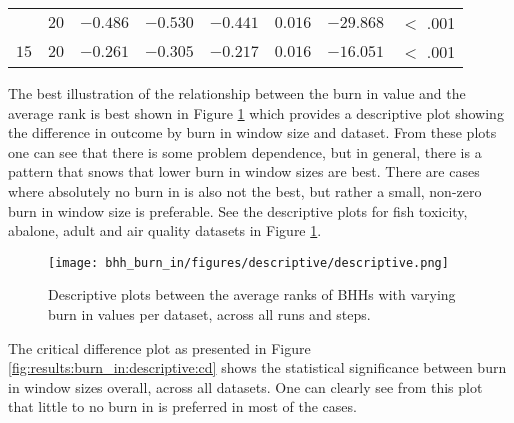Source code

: \begin{table}[htbp]
{\begin{tabular}{lrrrrrrr}
			$ $                  & $20$                 & $-0.486$             & $-0.530$                                        & $-0.441$             & $0.016$              & $-29.868$            & $<$ .001    \\
			$15$                 & $20$                 & $-0.261$             & $-0.305$                                        & $-0.217$             & $0.016$              & $-16.051$            & $<$ .001    \\
			\bottomrule
		\end{tabular}
	}
\end{table}

The best illustration of the relationship between the burn in value and the average rank is best shown in Figure \ref{fig:results:burn_in:descriptive:descriptive} which provides a descriptive plot showing the difference in outcome by burn in window size and dataset. From these plots one can see that there is some problem dependence, but in general, there is a pattern that snows that lower burn in window sizes are best. There are cases where absolutely no burn in is also not the best, but rather a small, non-zero burn in window size is preferable. See the descriptive plots for fish toxicity, abalone, adult and air quality datasets in Figure \ref{fig:results:burn_in:descriptive:descriptive}.


\begin{figure}[htbp]
	\centering
	\texttt{[image: bhh\_burn\_in/figures/descriptive/descriptive.png]}
	\caption{Descriptive plots between the average ranks of \Acsp{BHH} with varying burn in values per dataset, across all runs and steps.}
	\label{fig:results:burn_in:descriptive:descriptive}
\end{figure}

The critical difference plot as presented in Figure \ref{fig:results:burn_in:descriptive:cd} shows the statistical significance between burn in window sizes overall, across all datasets. One can clearly see from this plot that little to no burn in is preferred in most of the cases.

• _ABOUT THIS EXERCISE_:
Working from the listing above, pick out every line that has "begin" and copy it.

• _OUTPUT FOR THIS TASK_:
: \begin{table}[htbp]
{\begin{tabular}{lrrrrrrr}
\begin{figure}[htbp]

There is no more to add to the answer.